Action item:
Your answer must be an exact transcription of the data, with every picture omitted.

Input data:

————

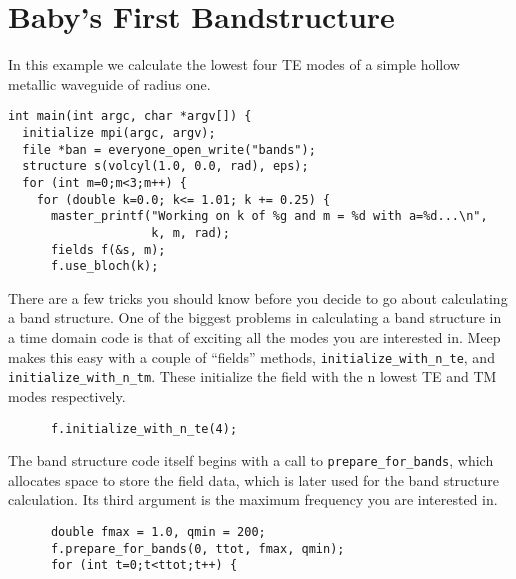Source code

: \begin{comment}
/*
\end{comment}
\section{Baby's First Bandstructure}
\begin{comment}
*/
\end{comment}

\begin{comment}
#include <stdio.h>
#include <stdlib.h>
#include <meep.h>
using namespace meep;

double eps(const vec &) {
  return 1.0;
}
const int rad = 10;
const int ttot = 1500*rad;
\end{comment}

In this example we calculate the lowest four TE modes of a simple hollow
metallic waveguide of radius one.

\begin{verbatim}
int main(int argc, char *argv[]) {
  initialize mpi(argc, argv);
  file *ban = everyone_open_write("bands");
  structure s(volcyl(1.0, 0.0, rad), eps);
  for (int m=0;m<3;m++) {
    for (double k=0.0; k<= 1.01; k += 0.25) {
      master_printf("Working on k of %g and m = %d with a=%d...\n",
                    k, m, rad);
      fields f(&s, m);
      f.use_bloch(k);
\end{verbatim}

There are a few tricks you should know before you decide to go about
calculating a band structure.  One of the biggest problems in calculating a
band structure in a time domain code is that of exciting all the modes you
are interested in.  Meep makes this easy with a couple of ``fields''
methods, \verb-initialize_with_n_te-, and \verb-initialize_with_n_tm-.
These initialize the field with the n lowest TE and TM modes respectively.

\begin{verbatim}
      f.initialize_with_n_te(4);
\end{verbatim}

The band structure code itself begins with a call to
\verb-prepare_for_bands-, which allocates space to store the field
data, which is later used for the band structure calculation.  Its third
argument is the maximum frequency you are interested in.

\begin{verbatim}
      double fmax = 1.0, qmin = 200;
      f.prepare_for_bands(0, ttot, fmax, qmin);
      for (int t=0;t<ttot;t++) {
\end{verbatim}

————

Reply to the exercise:
Source code

: \begin{comment}
/*
\end{comment}
\section{Baby's First Bandstructure}
\begin{comment}
*/
\end{comment}

\begin{comment}
#include <stdio.h>
#include <stdlib.h>
#include <meep.h>
using namespace meep;

double eps(const vec &) {
  return 1.0;
}
const int rad = 10;
const int ttot = 1500*rad;
\end{comment}

In this example we calculate the lowest four TE modes of a simple hollow
metallic waveguide of radius one.

\begin{verbatim}
int main(int argc, char *argv[]) {
  initialize mpi(argc, argv);
  file *ban = everyone_open_write("bands");
  structure s(volcyl(1.0, 0.0, rad), eps);
  for (int m=0;m<3;m++) {
    for (double k=0.0; k<= 1.01; k += 0.25) {
      master_printf("Working on k of %g and m = %d with a=%d...\n",
                    k, m, rad);
      fields f(&s, m);
      f.use_bloch(k);
\end{verbatim}

There are a few tricks you should know before you decide to go about
calculating a band structure.  One of the biggest problems in calculating a
band structure in a time domain code is that of exciting all the modes you
are interested in.  Meep makes this easy with a couple of ``fields''
methods, \verb-initialize_with_n_te-, and \verb-initialize_with_n_tm-.
These initialize the field with the n lowest TE and TM modes respectively.

\begin{verbatim}
      f.initialize_with_n_te(4);
\end{verbatim}

The band structure code itself begins with a call to
\verb-prepare_for_bands-, which allocates space to store the field
data, which is later used for the band structure calculation.  Its third
argument is the maximum frequency you are interested in.

\begin{verbatim}
      double fmax = 1.0, qmin = 200;
      f.prepare_for_bands(0, ttot, fmax, qmin);
      for (int t=0;t<ttot;t++) {
\end{verbatim}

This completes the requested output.